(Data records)
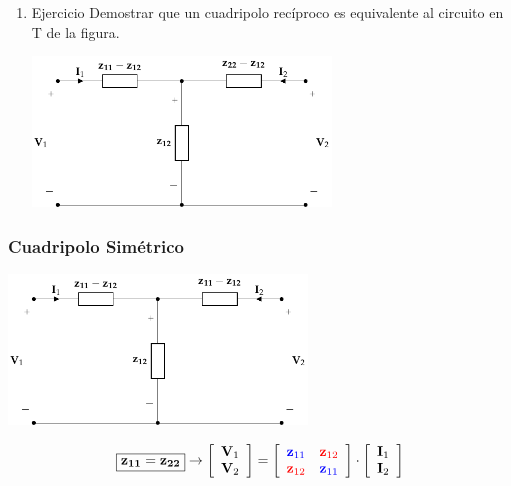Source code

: \begin{enumerate}
\item Ejercicio
\label{sec:org3cfa18b}
Demostrar que un cuadripolo recíproco es equivalente al circuito en T de la figura.
\begin{center}
\includegraphics[height=4cm]{../figs/circuitoEquivalenteZReciproco.pdf}
\end{center}
\end{enumerate}

\subsubsection{Cuadripolo Simétrico}
\label{sec:orga8e8529}
\begin{center}
\includegraphics[height=4cm]{../figs/circuitoEquivalenteZSimetrico.pdf}
\end{center}

\[
\boxed{\mathbf{z_{11}} = \mathbf{z_{22}}}
\rightarrow
\left[
    \begin{array}{c}
      \mathbf{V}_1\\
      \mathbf{V}_2
    \end{array}
  \right] =
  \left[
    \begin{array}{cc}
      \color{blue}{\mathbf{z}_{11}} & \color{red}{\mathbf{z}_{12}}\\
      \color{red}{\mathbf{z}_{12}} & \color{blue}{\mathbf{z}_{11}}
    \end{array}
  \right] \cdot
  \left[
    \begin{array}{c}
      \mathbf{I}_1\\
      \mathbf{I}_2
    \end{array}
  \right]
\]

### Problem details
Every line above with the string "includegraphics" in it needs to be copied.

### Task result
\includegraphics[height=4cm]{../figs/circuitoEquivalenteZReciproco.pdf}
\includegraphics[height=4cm]{../figs/circuitoEquivalenteZSimetrico.pdf}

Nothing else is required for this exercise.